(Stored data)
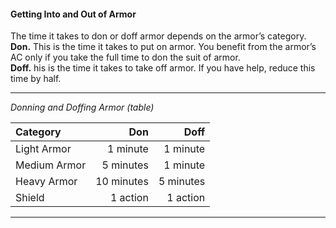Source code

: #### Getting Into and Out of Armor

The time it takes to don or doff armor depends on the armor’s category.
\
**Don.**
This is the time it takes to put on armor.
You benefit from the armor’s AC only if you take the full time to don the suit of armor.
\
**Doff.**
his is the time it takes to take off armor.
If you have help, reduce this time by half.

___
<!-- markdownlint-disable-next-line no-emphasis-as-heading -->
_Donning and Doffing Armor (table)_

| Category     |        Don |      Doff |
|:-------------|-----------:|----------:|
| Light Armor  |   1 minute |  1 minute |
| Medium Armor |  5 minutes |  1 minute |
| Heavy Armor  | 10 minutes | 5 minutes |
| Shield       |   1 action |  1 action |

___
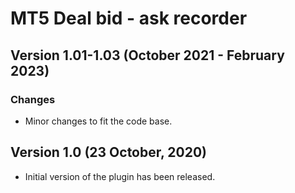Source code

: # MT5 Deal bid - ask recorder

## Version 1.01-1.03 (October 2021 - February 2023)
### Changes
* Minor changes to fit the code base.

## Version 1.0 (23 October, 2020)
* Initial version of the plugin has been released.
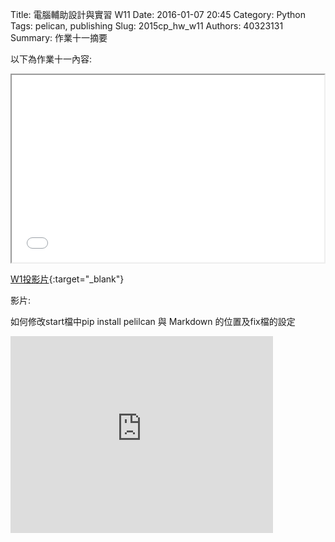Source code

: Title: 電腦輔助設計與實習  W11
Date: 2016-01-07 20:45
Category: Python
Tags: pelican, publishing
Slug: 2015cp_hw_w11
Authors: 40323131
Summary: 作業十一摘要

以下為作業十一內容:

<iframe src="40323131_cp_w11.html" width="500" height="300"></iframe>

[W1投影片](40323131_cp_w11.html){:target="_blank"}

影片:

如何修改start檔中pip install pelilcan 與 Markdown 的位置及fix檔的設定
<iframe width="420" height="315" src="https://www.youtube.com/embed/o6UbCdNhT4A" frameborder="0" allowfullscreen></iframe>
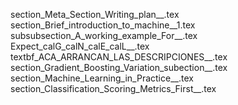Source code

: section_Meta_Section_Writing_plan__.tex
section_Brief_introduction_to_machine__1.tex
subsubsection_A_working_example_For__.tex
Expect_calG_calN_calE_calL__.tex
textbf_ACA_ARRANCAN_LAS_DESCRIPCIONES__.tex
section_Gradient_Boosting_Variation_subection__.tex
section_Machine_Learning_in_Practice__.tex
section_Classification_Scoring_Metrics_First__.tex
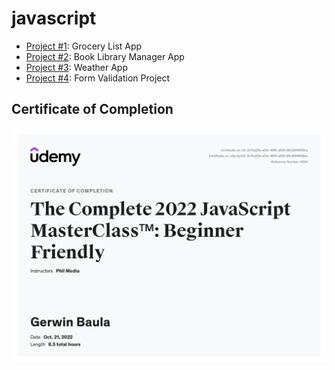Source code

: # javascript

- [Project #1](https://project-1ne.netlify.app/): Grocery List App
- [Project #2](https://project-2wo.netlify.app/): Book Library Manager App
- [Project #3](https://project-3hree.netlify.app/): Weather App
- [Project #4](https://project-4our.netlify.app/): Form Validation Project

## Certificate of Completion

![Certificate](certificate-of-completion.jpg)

Task description: Within the data above, find the lines that contain the word "October" and copy each of them.

Answer section:
## Version 1.01-1.03 (October 2021 - February 2023)
## Version 1.0 (23 October, 2020)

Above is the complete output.